> [Records supplied]:
+===+

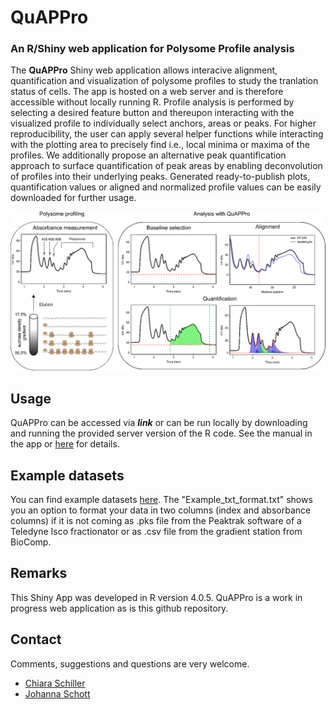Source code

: # QuAPPro

### An R/Shiny web application for Polysome Profile analysis


The **QuAPPro** Shiny web application allows interacive alignment, quantification and visualization of polysome profiles to study the tranlation status of cells. The app is hosted on a web server and is therefore accessible without locally running R. Profile analysis is performed by selecting a desired feature button and thereupon interacting with the visualized profile to individually select anchors, areas or peaks. For higher reproducibility, the user can apply several helper functions while interacting with the plotting area to precisely find i.e., local minima or maxima of the profiles. We additionally propose an alternative peak quantification approach to surface quantification of peak areas by enabling deconvolution of profiles into their underlying peaks. Generated ready-to-publish plots, quantification values or aligned and normalized profile values can be easily downloaded for further usage.




![alt text](https://github.com/johannaschott/QuAPPro/blob/main/Figure1.png)



## Usage

QuAPPro can be accessed  via ***link*** or can be run locally by downloading and running the provided server version of the R code.
See the manual in the app or [here](https://github.com/johannaschott/QuAPPro/blob/main/QuAPPro_manual_v0-0-5.Rmd) for details. 


## Example datasets
You can find example datasets [here](https://github.com/johannaschott/QuAPPro/tree/main/example_profiles).
The "Example_txt_format.txt" shows you an option to format your data in two columns (index and absorbance columns) if it is not coming as .pks file from the Peaktrak software of a Teledyne Isco fractionator or as .csv file from the gradient station from BioComp.


## Remarks
This Shiny App was developed in R version 4.0.5. 
QuAPPro is a work in progress web application as is this github repository.

## Contact

Comments, suggestions and questions are very welcome.
- [Chiara Schiller](mailto:chiara.schiller@stud.uni-heidelberg.de)
- [Johanna Schott](mailto:Johanna.Schott@medma.uni-heidelberg.de)

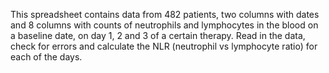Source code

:This spreadsheet contains data from 482 patients, two columns with dates and 8 columns with counts of neutrophils and lymphocytes in the blood on a baseline date, on day 1, 2 and 3 of a certain therapy. Read in the data, check for errors and calculate the NLR (neutrophil vs lymphocyte ratio) for each of the days.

+===+

> [What needs to be done]: From the entries above, restate word for word the lines from the line containing "QuAPPro can be" to the line containing "You can find", both ends included, and nothing more.

> [Your response]:
QuAPPro can be accessed  via ***link*** or can be run locally by downloading and running the provided server version of the R code.
See the manual in the app or [here](https://github.com/johannaschott/QuAPPro/blob/main/QuAPPro_manual_v0-0-5.Rmd) for details. 


## Example datasets
You can find example datasets [here](https://github.com/johannaschott/QuAPPro/tree/main/example_profiles).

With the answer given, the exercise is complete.